A review by rarewren
Chanda's Secrets by Allan Stratton

2.0

Sixteen-year-old Chanda must take on the harrowing responsibility of planning her baby sister's funeral, nursing her sick mama, mothering her little siblings, and sheltering her abused best friend--not to mention trying to keep up with school. Compounding her struggles are an obnoxious busybody of a neighbor and an oppressive aura of secrecy and shame surrounding the family. Ultimately Chanda must overcome her own fear of AIDS before bravely confronting the superstitions of her community. With vivid first-person narration portraying the complex emotions of an adolescent, Stratton evokes a fictional Sub-Saharan Africa and chronicles the action of the story at an intense pace.

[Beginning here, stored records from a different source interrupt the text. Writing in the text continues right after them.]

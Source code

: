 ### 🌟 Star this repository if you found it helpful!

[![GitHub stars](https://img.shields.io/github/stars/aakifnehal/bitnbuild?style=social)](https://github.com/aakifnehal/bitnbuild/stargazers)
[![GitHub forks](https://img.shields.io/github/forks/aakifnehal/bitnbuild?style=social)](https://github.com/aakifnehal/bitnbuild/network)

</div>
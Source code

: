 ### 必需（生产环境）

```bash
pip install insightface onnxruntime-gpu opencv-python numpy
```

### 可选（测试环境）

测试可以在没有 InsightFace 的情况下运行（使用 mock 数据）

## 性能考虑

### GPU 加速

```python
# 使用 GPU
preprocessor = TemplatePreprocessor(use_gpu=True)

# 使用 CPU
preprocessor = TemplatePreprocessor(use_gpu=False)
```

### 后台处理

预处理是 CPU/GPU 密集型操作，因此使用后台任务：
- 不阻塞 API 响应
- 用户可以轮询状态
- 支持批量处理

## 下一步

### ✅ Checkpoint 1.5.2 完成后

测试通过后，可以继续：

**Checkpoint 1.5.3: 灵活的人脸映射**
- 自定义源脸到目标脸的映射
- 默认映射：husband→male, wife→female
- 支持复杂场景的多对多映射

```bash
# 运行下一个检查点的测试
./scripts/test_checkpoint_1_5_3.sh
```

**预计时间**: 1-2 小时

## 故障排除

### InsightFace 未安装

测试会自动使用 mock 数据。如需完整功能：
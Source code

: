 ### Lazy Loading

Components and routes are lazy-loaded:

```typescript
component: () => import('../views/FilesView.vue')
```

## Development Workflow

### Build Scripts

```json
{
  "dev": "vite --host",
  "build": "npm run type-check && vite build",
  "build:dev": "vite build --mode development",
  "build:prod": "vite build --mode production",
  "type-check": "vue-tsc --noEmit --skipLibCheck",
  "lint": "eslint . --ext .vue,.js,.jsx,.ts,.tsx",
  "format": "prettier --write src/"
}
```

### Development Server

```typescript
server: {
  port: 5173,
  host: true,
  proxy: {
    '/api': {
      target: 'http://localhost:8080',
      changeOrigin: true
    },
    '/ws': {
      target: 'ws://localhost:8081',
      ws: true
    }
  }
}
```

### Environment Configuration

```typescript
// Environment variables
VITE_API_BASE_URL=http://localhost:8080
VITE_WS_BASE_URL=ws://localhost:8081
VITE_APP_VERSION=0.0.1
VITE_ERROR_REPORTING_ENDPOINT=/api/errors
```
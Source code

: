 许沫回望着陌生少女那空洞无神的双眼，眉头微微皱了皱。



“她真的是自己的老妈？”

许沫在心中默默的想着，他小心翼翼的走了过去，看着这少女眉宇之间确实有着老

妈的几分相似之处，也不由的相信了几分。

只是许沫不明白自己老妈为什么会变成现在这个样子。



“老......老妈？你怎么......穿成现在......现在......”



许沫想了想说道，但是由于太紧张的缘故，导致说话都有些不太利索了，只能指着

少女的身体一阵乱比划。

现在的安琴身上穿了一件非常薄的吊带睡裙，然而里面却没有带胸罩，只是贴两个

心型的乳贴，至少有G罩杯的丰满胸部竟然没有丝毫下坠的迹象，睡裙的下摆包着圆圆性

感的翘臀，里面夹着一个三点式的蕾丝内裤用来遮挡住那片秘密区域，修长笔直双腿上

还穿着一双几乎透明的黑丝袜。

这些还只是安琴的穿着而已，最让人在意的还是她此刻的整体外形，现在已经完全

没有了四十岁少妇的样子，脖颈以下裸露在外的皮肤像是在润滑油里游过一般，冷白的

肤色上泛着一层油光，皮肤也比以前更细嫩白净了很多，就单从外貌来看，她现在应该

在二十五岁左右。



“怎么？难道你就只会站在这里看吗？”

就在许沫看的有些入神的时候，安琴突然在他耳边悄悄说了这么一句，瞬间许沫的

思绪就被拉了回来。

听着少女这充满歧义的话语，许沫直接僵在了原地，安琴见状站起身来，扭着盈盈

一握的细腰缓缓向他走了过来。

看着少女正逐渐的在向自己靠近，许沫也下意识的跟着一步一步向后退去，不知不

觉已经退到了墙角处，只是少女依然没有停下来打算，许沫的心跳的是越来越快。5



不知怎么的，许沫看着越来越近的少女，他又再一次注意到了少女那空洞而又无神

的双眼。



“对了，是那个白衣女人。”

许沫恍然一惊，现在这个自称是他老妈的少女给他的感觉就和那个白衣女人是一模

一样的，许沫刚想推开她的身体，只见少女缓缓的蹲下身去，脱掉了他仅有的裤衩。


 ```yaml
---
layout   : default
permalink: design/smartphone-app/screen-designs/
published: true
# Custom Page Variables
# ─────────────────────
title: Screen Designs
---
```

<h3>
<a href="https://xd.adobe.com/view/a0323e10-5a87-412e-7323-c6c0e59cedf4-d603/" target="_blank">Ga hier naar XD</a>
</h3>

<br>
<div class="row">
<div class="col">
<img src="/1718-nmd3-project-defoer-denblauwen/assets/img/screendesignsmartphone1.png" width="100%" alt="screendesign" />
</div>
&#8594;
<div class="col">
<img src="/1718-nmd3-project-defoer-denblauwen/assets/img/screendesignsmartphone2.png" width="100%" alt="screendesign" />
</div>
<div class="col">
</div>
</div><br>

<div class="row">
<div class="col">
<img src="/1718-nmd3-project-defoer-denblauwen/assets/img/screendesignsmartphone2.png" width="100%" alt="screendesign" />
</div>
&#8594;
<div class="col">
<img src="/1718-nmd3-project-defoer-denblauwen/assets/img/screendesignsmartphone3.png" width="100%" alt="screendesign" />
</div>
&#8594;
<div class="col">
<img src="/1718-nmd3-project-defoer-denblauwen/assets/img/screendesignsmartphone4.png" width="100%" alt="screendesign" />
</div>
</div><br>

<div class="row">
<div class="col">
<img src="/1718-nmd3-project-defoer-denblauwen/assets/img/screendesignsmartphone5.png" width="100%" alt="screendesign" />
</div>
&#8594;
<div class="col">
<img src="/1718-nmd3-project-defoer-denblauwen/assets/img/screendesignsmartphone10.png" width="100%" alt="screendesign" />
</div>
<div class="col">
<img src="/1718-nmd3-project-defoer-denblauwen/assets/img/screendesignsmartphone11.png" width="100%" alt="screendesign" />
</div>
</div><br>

This is a well-written and absorbing book that I just didn't end up liking very much. I was excited to read it, because I have been seeking out fiction set in Africa and did not yet have young adult books on my radar, and my expectations were probably way too high. The same narration that may well appeal to many readers did not work for me: I wanted a wider view of Chanda's world, with less inner monologue. (THE HUNGER GAMES irked me for the same reason.) I also wish the author had set the story in a real place and adopted a more authentic style of language. Perhaps I would be less fussy if my reading had not come on the heels of THE ABSOLUTELY TRUE DIARY OF A PART-TIME INDIAN (set in real towns near Spokane, with an utterly convincing adolescent narrator) and THE NO. 1 LADIES' DETECTIVE AGENCY (set in real Botswana, with a female protagonist my own age). Or perhaps not: I was hooked by the first part of the book, which intimately depicts Chanda's experience planning and attending her sister's funeral and tells the heartbreaking history of her family, but I felt betrayed by the Spielbergian climax and ending.